Please restate, word for word, the lines below that begin at the one with "- The tool provides" and end at the one with "- Only two text". Leave out all other lines.

[Entries taken from a collection]
*** Block opens ***

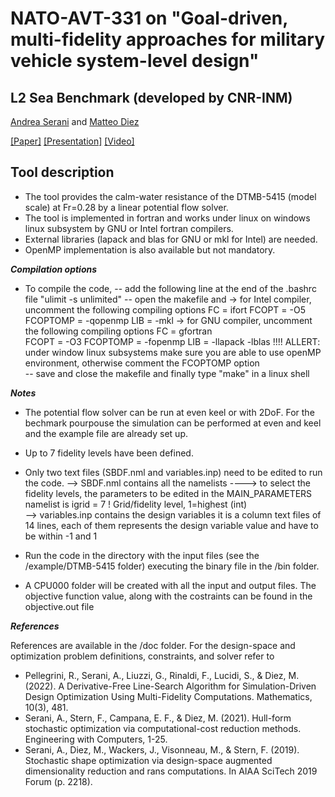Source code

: # NATO-AVT-331 on "Goal-driven, multi-fidelity approaches for military vehicle system-level design" 

## L2 Sea Benchmark (developed by CNR-INM)

[Andrea Serani](http://www.inm.cnr.it/people/andrea-serani/) and [Matteo Diez](http://www.inm.cnr.it/people/matteo-diez/)

[[Paper]](https://github.com/MAORG-CNR-INM/NATO-AVT-331-L2-Sea-Benchmark/blob/main/doc/2022-M-Pellegrini_etal.pdf) [[Presentation]](https://github.com/MAORG-CNR-INM/NATO-AVT-331-L2-Sea-Benchmark/blob/main/doc/NATO-AVT-331%20Sea%20Team%20L2%20Problem.pdf) [[Video]](-)

## Tool description

- The tool provides the calm-water resistance of the DTMB-5415 (model scale) at Fr=0.28 by
a linear potential flow solver.
- The tool is implemented in fortran and works under linux on windows linux subsystem by GNU or Intel fortran compilers.
- External libraries (lapack and blas for GNU or mkl for Intel) are needed.
- OpenMP implementation is also available but not mandatory.

***Compilation options***
- To compile the code, 
    -- add the following line at the end of the .bashrc file
        "ulimit -s unlimited"
    -- open the makefile and
        -> for Intel compiler, uncomment the following compiling options
            FC       = ifort
            FCOPT    = -O5
            FCOPTOMP = -qopenmp
            LIB      = -mkl
        -> for GNU compiler, uncomment the following compiling options
            FC       = gfortran   
            FCOPT    = -O3
            FCOPTOMP = -fopenmp
            LIB      = -llapack -lblas
        !!!! ALLERT: under window linux subsystems make sure you are able to use openMP environment, otherwise comment the FCOPTOMP option   
    -- save and close the makefile and finally type "make" in a linux shell

***Notes***
- The potential flow solver can be run at even keel or with 2DoF. For the bechmark pourpouse the simulation can be performed at even and keel and the example file are already set up.
- Up to 7 fidelity levels have been defined.

- Only two text files (SBDF.nml and variables.inp) need to be edited to run the code.
    --> SBDF.nml contains all the namelists
    ----> to select the fidelity levels, the parameters to be edited in the MAIN_PARAMETERS namelist is
        igrid           = 7				! Grid/fidelity level, 1=highest	(int)   
    --> variables.inp contains the design variables
        it is a column text files of 14 lines, each of them represents the design variable value and have to be within -1 and 1

- Run the code in the directory with the input files (see the /example/DTMB-5415 folder) executing the binary file in the /bin folder.
- A CPU000 folder will be created with all the input and output files. The objective function value, along with the costraints can be found in the objective.out file

***References***

References are available in the /doc folder. For the design-space and optimization problem definitions, constraints, and solver refer to
- Pellegrini, R., Serani, A., Liuzzi, G., Rinaldi, F., Lucidi, S., & Diez, M. (2022). A Derivative-Free Line-Search Algorithm for Simulation-Driven Design Optimization Using Multi-Fidelity Computations. Mathematics, 10(3), 481.
- Serani, A., Stern, F., Campana, E. F., & Diez, M. (2021). Hull-form stochastic optimization via computational-cost reduction methods. Engineering with Computers, 1-25.
- Serani, A., Diez, M., Wackers, J., Visonneau, M., & Stern, F. (2019). Stochastic shape optimization via design-space augmented dimensionality reduction and rans computations. In AIAA SciTech 2019 Forum (p. 2218).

*** Block closes ***

RESULT FOR THIS TASK
- The tool provides the calm-water resistance of the DTMB-5415 (model scale) at Fr=0.28 by
a linear potential flow solver.
- The tool is implemented in fortran and works under linux on windows linux subsystem by GNU or Intel fortran compilers.
- External libraries (lapack and blas for GNU or mkl for Intel) are needed.
- OpenMP implementation is also available but not mandatory.

***Compilation options***
- To compile the code, 
    -- add the following line at the end of the .bashrc file
        "ulimit -s unlimited"
    -- open the makefile and
        -> for Intel compiler, uncomment the following compiling options
            FC       = ifort
            FCOPT    = -O5
            FCOPTOMP = -qopenmp
            LIB      = -mkl
        -> for GNU compiler, uncomment the following compiling options
            FC       = gfortran   
            FCOPT    = -O3
            FCOPTOMP = -fopenmp
            LIB      = -llapack -lblas
        !!!! ALLERT: under window linux subsystems make sure you are able to use openMP environment, otherwise comment the FCOPTOMP option   
    -- save and close the makefile and finally type "make" in a linux shell

***Notes***
- The potential flow solver can be run at even keel or with 2DoF. For the bechmark pourpouse the simulation can be performed at even and keel and the example file are already set up.
- Up to 7 fidelity levels have been defined.

- Only two text files (SBDF.nml and variables.inp) need to be edited to run the code.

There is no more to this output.